Charles Martel, une cible pour la gauche et l’islam

Sans même évoquer l’outrage que représente une telle scène dans un lieu de culte, le grand-père de Charlemagne, mort en 741, n’a évidemment aucun lien avec la Révolution française. Son nom renvoie surtout à un tout autre épisode de l’histoire de France, celui de la bataille de Poitiers, en 732, au cours de laquelle il repoussa l’armée arabo-musulmane commandée par Abd al-Rahman. Alors pourquoi s’en être ainsi pris à cette figure, à travers une saynète burlesque et anachronique ?

Ces dernières années, la recrudescence des attaques symboliques contre son personnage a imposé Charles Martel comme une cible récurrente des mouvances islamistes et d’une partie de l’extrême gauche. En décembre 2024, trois jeunes radicalisés avaient ainsi été interpellés alors qu’ils projetaient un attentat islamiste contre la mairie de Poitiers, en référence explicite à la bataille qui avait repoussé les Maures. Deux mois auparavant, dans la même ville, plusieurs rues avaient été rebaptisées du nom de chefs du Hamas et de figures terroristes pro-palestiniennes. Si l’action n’avait pas été revendiquée, elle avait été relayée par le Mouvement des jeunes communistes de la Vienne, conduisant le préfet à saisir le procureur de la République pour apologie du terrorisme.
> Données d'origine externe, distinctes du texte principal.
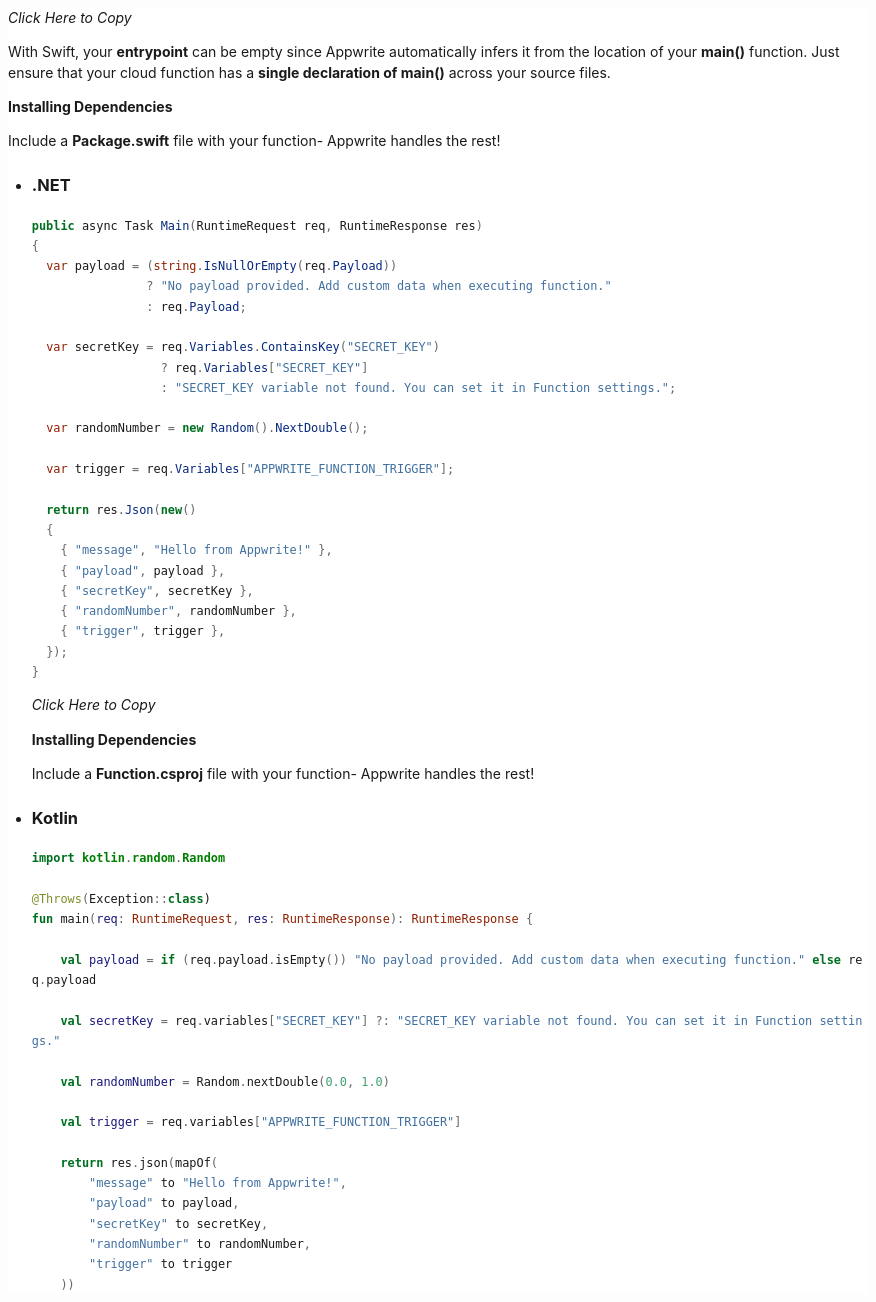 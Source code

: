   _Click Here to Copy_

  With Swift, your **entrypoint** can be empty since Appwrite automatically infers it from the location of your **main()** function. Just ensure that your cloud function has a **single declaration of main()** across your source files.

  **Installing Dependencies**

  Include a **Package.swift** file with your function- Appwrite handles the rest!

- ### .NET

  ```csharp
  public async Task Main(RuntimeRequest req, RuntimeResponse res)
  {
    var payload = (string.IsNullOrEmpty(req.Payload))
                  ? "No payload provided. Add custom data when executing function."
                  : req.Payload;

    var secretKey = req.Variables.ContainsKey("SECRET_KEY")
                    ? req.Variables["SECRET_KEY"]
                    : "SECRET_KEY variable not found. You can set it in Function settings.";

    var randomNumber = new Random().NextDouble();

    var trigger = req.Variables["APPWRITE_FUNCTION_TRIGGER"];

    return res.Json(new()
    {
      { "message", "Hello from Appwrite!" },
      { "payload", payload },
      { "secretKey", secretKey },
      { "randomNumber", randomNumber },
      { "trigger", trigger },
    });
  }
  ```

  _Click Here to Copy_

  **Installing Dependencies**

  Include a **Function.csproj** file with your function- Appwrite handles the rest!

- ### Kotlin

  ```kotlin
  import kotlin.random.Random

  @Throws(Exception::class)
  fun main(req: RuntimeRequest, res: RuntimeResponse): RuntimeResponse {

      val payload = if (req.payload.isEmpty()) "No payload provided. Add custom data when executing function." else req.payload

      val secretKey = req.variables["SECRET_KEY"] ?: "SECRET_KEY variable not found. You can set it in Function settings."

      val randomNumber = Random.nextDouble(0.0, 1.0)

      val trigger = req.variables["APPWRITE_FUNCTION_TRIGGER"]

      return res.json(mapOf(
          "message" to "Hello from Appwrite!",
          "payload" to payload,
          "secretKey" to secretKey,
          "randomNumber" to randomNumber,
          "trigger" to trigger
      ))
  ```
Accusé d’être instrumentalisé par les milieux identitaires ou patriotes qui voient dans ce personnage le symbole de la résistance française face à un islam conquérant, Charles Martel est encore présenté par certains comme une figure « raciste » ou « islamophobe ».

Dans un tel contexte, le voir utilisé comme support d’une mise en scène révolutionnaire, au cœur de la basilique de Saint-Denis, ne peut être considéré comme anodin. La question se pose alors de ce que ces encadrants ont entendu transmettre à des élèves lors de cette sortie scolaire. L’Éducation nationale avait-elle connaissance de l’organisation d’un tel « atelier pédagogique » ? À ce stade, le Centre des monuments nationaux n’a pas répondu aux sollicitations de Boulevard Voltaire.

Le diocèse « consterné » par cette « offense »

Contacté par nos soins, le diocèse de Saint-Denis affirme de son côté ne pas avoir été informé préalablement de cet événement. Il se dit surpris, attristé et « profondément consterné » par cette représentation, qui ne relève en rien de son initiative, assure-t-il. Le diocèse regrette une mise en scène perçue comme « une offense à la mémoire d’un défunt, à ses descendants » et à la basilique, « lieu sacré dédié à la prière et à la louange divine ». Il indique avoir interrogé le Centre des monuments nationaux, pour avoir des « explications factuelles » sur « ce type « d’atelier pédagogique » qui, selon lui, « ne valorise pas respectueusement l’Histoire de France, patrimoine commun à tous les habitants de ce pays ».